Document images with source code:
+++
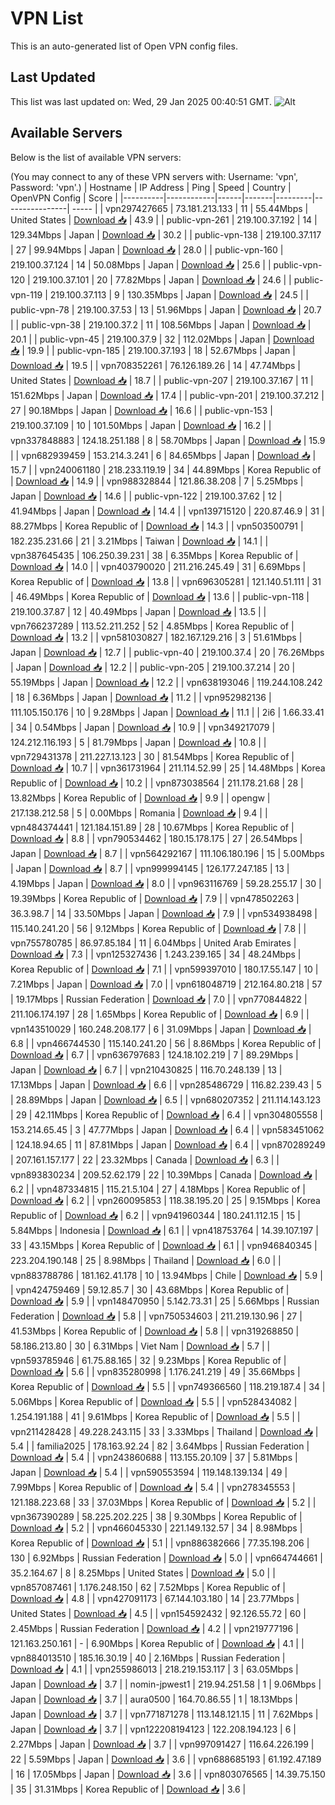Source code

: # VPN List

This is an auto-generated list of Open VPN config files.

## Last Updated

This list was last updated on: Wed, 29 Jan 2025 00:40:51 GMT.
![Alt](https://repobeats.axiom.co/api/embed/186b98318ef1479477931607c1ad7d823f12451f.svg "Repobeats analytics image")

## Available Servers

Below is the list of available VPN servers:

(You may connect to any of these VPN servers with: Username: 'vpn', Password: 'vpn'.)
| Hostname | IP Address | Ping | Speed | Country | OpenVPN Config | Score |
|----------|------------|------|-------|---------|----------------| ----- |
| vpn297427665 | 73.181.213.133 | 11 | 55.44Mbps | United States | [Download 📥](./configs/server_0_US.ovpn) | 43.9 |
| public-vpn-261 | 219.100.37.192 | 14 | 129.34Mbps | Japan | [Download 📥](./configs/server_1_JP.ovpn) | 30.2 |
| public-vpn-138 | 219.100.37.117 | 27 | 99.94Mbps | Japan | [Download 📥](./configs/server_2_JP.ovpn) | 28.0 |
| public-vpn-160 | 219.100.37.124 | 14 | 50.08Mbps | Japan | [Download 📥](./configs/server_3_JP.ovpn) | 25.6 |
| public-vpn-120 | 219.100.37.101 | 20 | 77.82Mbps | Japan | [Download 📥](./configs/server_4_JP.ovpn) | 24.6 |
| public-vpn-119 | 219.100.37.113 | 9 | 130.35Mbps | Japan | [Download 📥](./configs/server_5_JP.ovpn) | 24.5 |
| public-vpn-78 | 219.100.37.53 | 13 | 51.96Mbps | Japan | [Download 📥](./configs/server_6_JP.ovpn) | 20.7 |
| public-vpn-38 | 219.100.37.2 | 11 | 108.56Mbps | Japan | [Download 📥](./configs/server_7_JP.ovpn) | 20.1 |
| public-vpn-45 | 219.100.37.9 | 32 | 112.02Mbps | Japan | [Download 📥](./configs/server_8_JP.ovpn) | 19.9 |
| public-vpn-185 | 219.100.37.193 | 18 | 52.67Mbps | Japan | [Download 📥](./configs/server_9_JP.ovpn) | 19.5 |
| vpn708352261 | 76.126.189.26 | 14 | 47.74Mbps | United States | [Download 📥](./configs/server_10_US.ovpn) | 18.7 |
| public-vpn-207 | 219.100.37.167 | 11 | 151.62Mbps | Japan | [Download 📥](./configs/server_11_JP.ovpn) | 17.4 |
| public-vpn-201 | 219.100.37.212 | 27 | 90.18Mbps | Japan | [Download 📥](./configs/server_12_JP.ovpn) | 16.6 |
| public-vpn-153 | 219.100.37.109 | 10 | 101.50Mbps | Japan | [Download 📥](./configs/server_13_JP.ovpn) | 16.2 |
| vpn337848883 | 124.18.251.188 | 8 | 58.70Mbps | Japan | [Download 📥](./configs/server_14_JP.ovpn) | 15.9 |
| vpn682939459 | 153.214.3.241 | 6 | 84.65Mbps | Japan | [Download 📥](./configs/server_15_JP.ovpn) | 15.7 |
| vpn240061180 | 218.233.119.19 | 34 | 44.89Mbps | Korea Republic of | [Download 📥](./configs/server_16_KR.ovpn) | 14.9 |
| vpn988328844 | 121.86.38.208 | 7 | 5.25Mbps | Japan | [Download 📥](./configs/server_17_JP.ovpn) | 14.6 |
| public-vpn-122 | 219.100.37.62 | 12 | 41.94Mbps | Japan | [Download 📥](./configs/server_18_JP.ovpn) | 14.4 |
| vpn139715120 | 220.87.46.9 | 31 | 88.27Mbps | Korea Republic of | [Download 📥](./configs/server_19_KR.ovpn) | 14.3 |
| vpn503500791 | 182.235.231.66 | 21 | 3.21Mbps | Taiwan | [Download 📥](./configs/server_20_TW.ovpn) | 14.1 |
| vpn387645435 | 106.250.39.231 | 38 | 6.35Mbps | Korea Republic of | [Download 📥](./configs/server_21_KR.ovpn) | 14.0 |
| vpn403790020 | 211.216.245.49 | 31 | 6.69Mbps | Korea Republic of | [Download 📥](./configs/server_22_KR.ovpn) | 13.8 |
| vpn696305281 | 121.140.51.111 | 31 | 46.49Mbps | Korea Republic of | [Download 📥](./configs/server_23_KR.ovpn) | 13.6 |
| public-vpn-118 | 219.100.37.87 | 12 | 40.49Mbps | Japan | [Download 📥](./configs/server_24_JP.ovpn) | 13.5 |
| vpn766237289 | 113.52.211.252 | 52 | 4.85Mbps | Korea Republic of | [Download 📥](./configs/server_25_KR.ovpn) | 13.2 |
| vpn581030827 | 182.167.129.216 | 3 | 51.61Mbps | Japan | [Download 📥](./configs/server_26_JP.ovpn) | 12.7 |
| public-vpn-40 | 219.100.37.4 | 20 | 76.26Mbps | Japan | [Download 📥](./configs/server_27_JP.ovpn) | 12.2 |
| public-vpn-205 | 219.100.37.214 | 20 | 55.19Mbps | Japan | [Download 📥](./configs/server_28_JP.ovpn) | 12.2 |
| vpn638193046 | 119.244.108.242 | 18 | 6.36Mbps | Japan | [Download 📥](./configs/server_29_JP.ovpn) | 11.2 |
| vpn952982136 | 111.105.150.176 | 10 | 9.28Mbps | Japan | [Download 📥](./configs/server_30_JP.ovpn) | 11.1 |
| 2i6 | 1.66.33.41 | 34 | 0.54Mbps | Japan | [Download 📥](./configs/server_31_JP.ovpn) | 10.9 |
| vpn349217079 | 124.212.116.193 | 5 | 81.79Mbps | Japan | [Download 📥](./configs/server_32_JP.ovpn) | 10.8 |
| vpn729431378 | 211.227.13.123 | 30 | 81.54Mbps | Korea Republic of | [Download 📥](./configs/server_33_KR.ovpn) | 10.7 |
| vpn361731964 | 211.114.52.99 | 25 | 14.48Mbps | Korea Republic of | [Download 📥](./configs/server_34_KR.ovpn) | 10.2 |
| vpn873038564 | 211.178.21.68 | 28 | 13.82Mbps | Korea Republic of | [Download 📥](./configs/server_35_KR.ovpn) | 9.9 |
| opengw | 217.138.212.58 | 5 | 0.00Mbps | Romania | [Download 📥](./configs/server_36_RO.ovpn) | 9.4 |
| vpn484374441 | 121.184.151.89 | 28 | 10.67Mbps | Korea Republic of | [Download 📥](./configs/server_37_KR.ovpn) | 8.8 |
| vpn790534462 | 180.15.178.175 | 27 | 26.54Mbps | Japan | [Download 📥](./configs/server_38_JP.ovpn) | 8.7 |
| vpn564292167 | 111.106.180.196 | 15 | 5.00Mbps | Japan | [Download 📥](./configs/server_39_JP.ovpn) | 8.7 |
| vpn999994145 | 126.177.247.185 | 13 | 4.19Mbps | Japan | [Download 📥](./configs/server_40_JP.ovpn) | 8.0 |
| vpn963116769 | 59.28.255.17 | 30 | 19.39Mbps | Korea Republic of | [Download 📥](./configs/server_41_KR.ovpn) | 7.9 |
| vpn478502263 | 36.3.98.7 | 14 | 33.50Mbps | Japan | [Download 📥](./configs/server_42_JP.ovpn) | 7.9 |
| vpn534938498 | 115.140.241.20 | 56 | 9.12Mbps | Korea Republic of | [Download 📥](./configs/server_43_KR.ovpn) | 7.8 |
| vpn755780785 | 86.97.85.184 | 11 | 6.04Mbps | United Arab Emirates | [Download 📥](./configs/server_44_AE.ovpn) | 7.3 |
| vpn125327436 | 1.243.239.165 | 34 | 48.24Mbps | Korea Republic of | [Download 📥](./configs/server_45_KR.ovpn) | 7.1 |
| vpn599397010 | 180.17.55.147 | 10 | 7.21Mbps | Japan | [Download 📥](./configs/server_46_JP.ovpn) | 7.0 |
| vpn618048719 | 212.164.80.218 | 57 | 19.17Mbps | Russian Federation | [Download 📥](./configs/server_47_RU.ovpn) | 7.0 |
| vpn770844822 | 211.106.174.197 | 28 | 1.65Mbps | Korea Republic of | [Download 📥](./configs/server_48_KR.ovpn) | 6.9 |
| vpn143510029 | 160.248.208.177 | 6 | 31.09Mbps | Japan | [Download 📥](./configs/server_49_JP.ovpn) | 6.8 |
| vpn466744530 | 115.140.241.20 | 56 | 8.86Mbps | Korea Republic of | [Download 📥](./configs/server_50_KR.ovpn) | 6.7 |
| vpn636797683 | 124.18.102.219 | 7 | 89.29Mbps | Japan | [Download 📥](./configs/server_51_JP.ovpn) | 6.7 |
| vpn210430825 | 116.70.248.139 | 13 | 17.13Mbps | Japan | [Download 📥](./configs/server_52_JP.ovpn) | 6.6 |
| vpn285486729 | 116.82.239.43 | 5 | 28.89Mbps | Japan | [Download 📥](./configs/server_53_JP.ovpn) | 6.5 |
| vpn680207352 | 211.114.143.123 | 29 | 42.11Mbps | Korea Republic of | [Download 📥](./configs/server_54_KR.ovpn) | 6.4 |
| vpn304805558 | 153.214.65.45 | 3 | 47.77Mbps | Japan | [Download 📥](./configs/server_55_JP.ovpn) | 6.4 |
| vpn583451062 | 124.18.94.65 | 11 | 87.81Mbps | Japan | [Download 📥](./configs/server_56_JP.ovpn) | 6.4 |
| vpn870289249 | 207.161.157.177 | 22 | 23.32Mbps | Canada | [Download 📥](./configs/server_57_CA.ovpn) | 6.3 |
| vpn893830234 | 209.52.62.179 | 22 | 10.39Mbps | Canada | [Download 📥](./configs/server_58_CA.ovpn) | 6.2 |
| vpn487334815 | 115.21.5.104 | 27 | 4.18Mbps | Korea Republic of | [Download 📥](./configs/server_59_KR.ovpn) | 6.2 |
| vpn260095853 | 118.38.195.20 | 25 | 9.15Mbps | Korea Republic of | [Download 📥](./configs/server_60_KR.ovpn) | 6.2 |
| vpn941960344 | 180.241.112.15 | 15 | 5.84Mbps | Indonesia | [Download 📥](./configs/server_61_ID.ovpn) | 6.1 |
| vpn418753764 | 14.39.107.197 | 33 | 43.15Mbps | Korea Republic of | [Download 📥](./configs/server_62_KR.ovpn) | 6.1 |
| vpn946840345 | 223.204.190.148 | 25 | 8.98Mbps | Thailand | [Download 📥](./configs/server_63_TH.ovpn) | 6.0 |
| vpn883788786 | 181.162.41.178 | 10 | 13.94Mbps | Chile | [Download 📥](./configs/server_64_CL.ovpn) | 5.9 |
| vpn424759469 | 59.12.85.7 | 30 | 43.68Mbps | Korea Republic of | [Download 📥](./configs/server_65_KR.ovpn) | 5.9 |
| vpn148470950 | 5.142.73.31 | 25 | 5.66Mbps | Russian Federation | [Download 📥](./configs/server_66_RU.ovpn) | 5.8 |
| vpn750534603 | 211.219.130.96 | 27 | 41.53Mbps | Korea Republic of | [Download 📥](./configs/server_67_KR.ovpn) | 5.8 |
| vpn319268850 | 58.186.213.80 | 30 | 6.31Mbps | Viet Nam | [Download 📥](./configs/server_68_VN.ovpn) | 5.7 |
| vpn593785946 | 61.75.88.165 | 32 | 9.23Mbps | Korea Republic of | [Download 📥](./configs/server_69_KR.ovpn) | 5.6 |
| vpn835280998 | 1.176.241.219 | 49 | 35.66Mbps | Korea Republic of | [Download 📥](./configs/server_70_KR.ovpn) | 5.5 |
| vpn749366560 | 118.219.187.4 | 34 | 5.06Mbps | Korea Republic of | [Download 📥](./configs/server_71_KR.ovpn) | 5.5 |
| vpn528434082 | 1.254.191.188 | 41 | 9.61Mbps | Korea Republic of | [Download 📥](./configs/server_72_KR.ovpn) | 5.5 |
| vpn211428428 | 49.228.243.115 | 33 | 3.33Mbps | Thailand | [Download 📥](./configs/server_73_TH.ovpn) | 5.4 |
| familia2025 | 178.163.92.24 | 82 | 3.64Mbps | Russian Federation | [Download 📥](./configs/server_74_RU.ovpn) | 5.4 |
| vpn243860688 | 113.155.20.109 | 37 | 5.81Mbps | Japan | [Download 📥](./configs/server_75_JP.ovpn) | 5.4 |
| vpn590553594 | 119.148.139.134 | 49 | 7.99Mbps | Korea Republic of | [Download 📥](./configs/server_76_KR.ovpn) | 5.4 |
| vpn278345553 | 121.188.223.68 | 33 | 37.03Mbps | Korea Republic of | [Download 📥](./configs/server_77_KR.ovpn) | 5.2 |
| vpn367390289 | 58.225.202.225 | 38 | 9.30Mbps | Korea Republic of | [Download 📥](./configs/server_78_KR.ovpn) | 5.2 |
| vpn466045330 | 221.149.132.57 | 34 | 8.98Mbps | Korea Republic of | [Download 📥](./configs/server_79_KR.ovpn) | 5.1 |
| vpn886382666 | 77.35.198.206 | 130 | 6.92Mbps | Russian Federation | [Download 📥](./configs/server_80_RU.ovpn) | 5.0 |
| vpn664744661 | 35.2.164.67 | 8 | 8.25Mbps | United States | [Download 📥](./configs/server_81_US.ovpn) | 5.0 |
| vpn857087461 | 1.176.248.150 | 62 | 7.52Mbps | Korea Republic of | [Download 📥](./configs/server_82_KR.ovpn) | 4.8 |
| vpn427091173 | 67.144.103.180 | 14 | 23.77Mbps | United States | [Download 📥](./configs/server_83_US.ovpn) | 4.5 |
| vpn154592432 | 92.126.55.72 | 60 | 2.45Mbps | Russian Federation | [Download 📥](./configs/server_84_RU.ovpn) | 4.2 |
| vpn219777196 | 121.163.250.161 | - | 6.90Mbps | Korea Republic of | [Download 📥](./configs/server_85_KR.ovpn) | 4.1 |
| vpn884013510 | 185.16.30.19 | 40 | 2.16Mbps | Russian Federation | [Download 📥](./configs/server_86_RU.ovpn) | 4.1 |
| vpn255986013 | 218.219.153.117 | 3 | 63.05Mbps | Japan | [Download 📥](./configs/server_87_JP.ovpn) | 3.7 |
| nomin-jpwest1 | 219.94.251.58 | 1 | 9.06Mbps | Japan | [Download 📥](./configs/server_88_JP.ovpn) | 3.7 |
| aura0500 | 164.70.86.55 | 1 | 18.13Mbps | Japan | [Download 📥](./configs/server_89_JP.ovpn) | 3.7 |
| vpn771871278 | 113.148.121.15 | 11 | 7.62Mbps | Japan | [Download 📥](./configs/server_90_JP.ovpn) | 3.7 |
| vpn122208194123 | 122.208.194.123 | 6 | 2.27Mbps | Japan | [Download 📥](./configs/server_91_JP.ovpn) | 3.7 |
| vpn997091427 | 116.64.226.199 | 22 | 5.59Mbps | Japan | [Download 📥](./configs/server_92_JP.ovpn) | 3.6 |
| vpn688685193 | 61.192.47.189 | 16 | 17.05Mbps | Japan | [Download 📥](./configs/server_93_JP.ovpn) | 3.6 |
| vpn803076565 | 14.39.75.150 | 35 | 31.31Mbps | Korea Republic of | [Download 📥](./configs/server_94_KR.ovpn) | 3.6 |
+++
TRY IT: Could you reproduce exactly the lines of the entries above, from the one with "[Download 📥](./configs/server_31_JP.ovpn) | 10.9 |" through the one with "[Download 📥](./configs/server_35_KR.ovpn) | 9.9 |", and nothing else?

RESULT BELOW:
| 2i6 | 1.66.33.41 | 34 | 0.54Mbps | Japan | [Download 📥](./configs/server_31_JP.ovpn) | 10.9 |
| vpn349217079 | 124.212.116.193 | 5 | 81.79Mbps | Japan | [Download 📥](./configs/server_32_JP.ovpn) | 10.8 |
| vpn729431378 | 211.227.13.123 | 30 | 81.54Mbps | Korea Republic of | [Download 📥](./configs/server_33_KR.ovpn) | 10.7 |
| vpn361731964 | 211.114.52.99 | 25 | 14.48Mbps | Korea Republic of | [Download 📥](./configs/server_34_KR.ovpn) | 10.2 |
| vpn873038564 | 211.178.21.68 | 28 | 13.82Mbps | Korea Republic of | [Download 📥](./configs/server_35_KR.ovpn) | 9.9 |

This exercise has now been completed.